The team headed up by Rolf Kuhn is basing its work on the experiences from IBA Emscher Park, which also focused on a former industrial landscape, as well as on Bauhaus Dessau’s “Industriellen Gartenreich” (“Industrial Garden Kingdom”). Together with representatives of the communities and the region, planners and students, the IBA see concept was developed in coordination with national and international experts and IBA projects were implemented throughout the entire Lower Lausitz region. Two of the projects spanned the German-Polish border.
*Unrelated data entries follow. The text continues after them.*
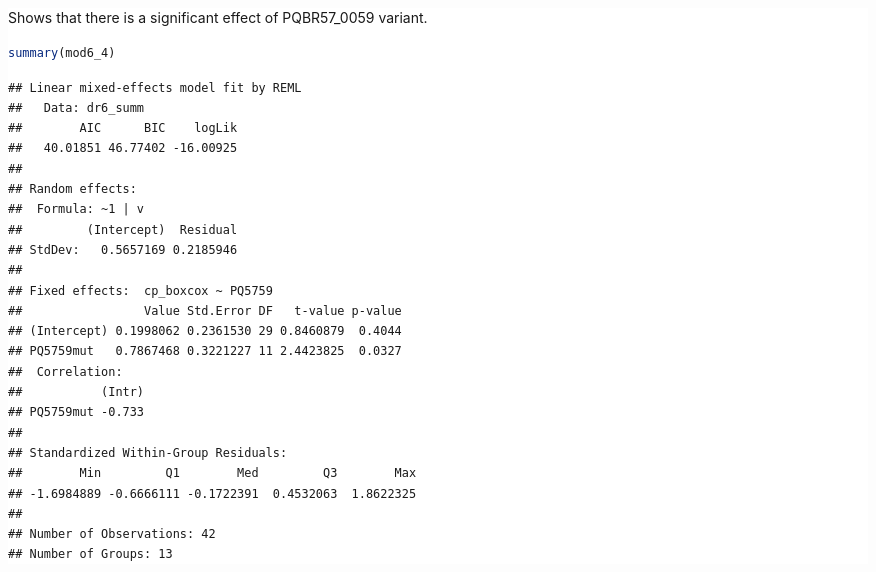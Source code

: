 Shows that there is a significant effect of PQBR57\_0059 variant.

``` r
summary(mod6_4)
```

    ## Linear mixed-effects model fit by REML
    ##   Data: dr6_summ 
    ##        AIC      BIC    logLik
    ##   40.01851 46.77402 -16.00925
    ## 
    ## Random effects:
    ##  Formula: ~1 | v
    ##         (Intercept)  Residual
    ## StdDev:   0.5657169 0.2185946
    ## 
    ## Fixed effects:  cp_boxcox ~ PQ5759 
    ##                 Value Std.Error DF   t-value p-value
    ## (Intercept) 0.1998062 0.2361530 29 0.8460879  0.4044
    ## PQ5759mut   0.7867468 0.3221227 11 2.4423825  0.0327
    ##  Correlation: 
    ##           (Intr)
    ## PQ5759mut -0.733
    ## 
    ## Standardized Within-Group Residuals:
    ##        Min         Q1        Med         Q3        Max 
    ## -1.6984889 -0.6666111 -0.1722391  0.4532063  1.8622325 
    ## 
    ## Number of Observations: 42
    ## Number of Groups: 13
The IBA see stimulated these immense landscape and structural changes economically, ecologically and creatively: Industrial memorials were preserved and repurposed, urban renewal projects were promoted and the lunar landscapes of lignite mines were opened for tourism. This created the Lausitzer Seenland (Lausitz Lake Region), Europe’s largest artificial landscape with 20 lakes. It has 14,000 hectares of water surface with navigable canals interconnecting lakes, kilometres of cycle tracks as well as floating houses, unique city harbours and buildings that give the region an identity.
IBA see was financed from regional and state funds. The IBA was originally named after Hermann Prince of Pückler-Muskau, creator of widely acclaimed masterpieces of landscape architecture in his parks in Bad Muskau and Branitz in the early 19th century.
The IBA Study House continues the heritage of IBA see at a historically authentic location in the heart of the landscape. With its knowledge base, regional network and simple accommodation, it offers study visits, continuing professional development, conferences and workshops.